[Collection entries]

..........

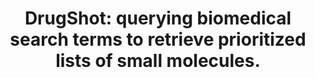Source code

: ---
authors: Kropiwnicki E, Lachmann A, Clarke DJB, Xie Z, Jagodnik KM, Ma'ayan A
carousel: false
dccs:
- LINCS;IDG
doi: 10.1186/s12859-022-04590-5
featured: false
issue: '1'
journal: BMC bioinformatics
keywords: '["Drug Repositioning", "Machine learning", "Gene Library", "Search engine",
  "Text mining", "Transcriptomics", "Drug repurposing", "Transcriptome", "Software"]'
landmark: false
layout: '@/layouts/Publication.astro'
page: '76'
pmcid: PMC8858480
pmid: 35183110
title: 'DrugShot: querying biomedical search terms to retrieve prioritized lists of
  small molecules.'
volume: '23'
year: 2022
---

..........

[WORK REQUIRED]
Every line in the data that holds the string "false" should be returned.

[SOLUTION BELOW]
carousel: false
featured: false
landmark: false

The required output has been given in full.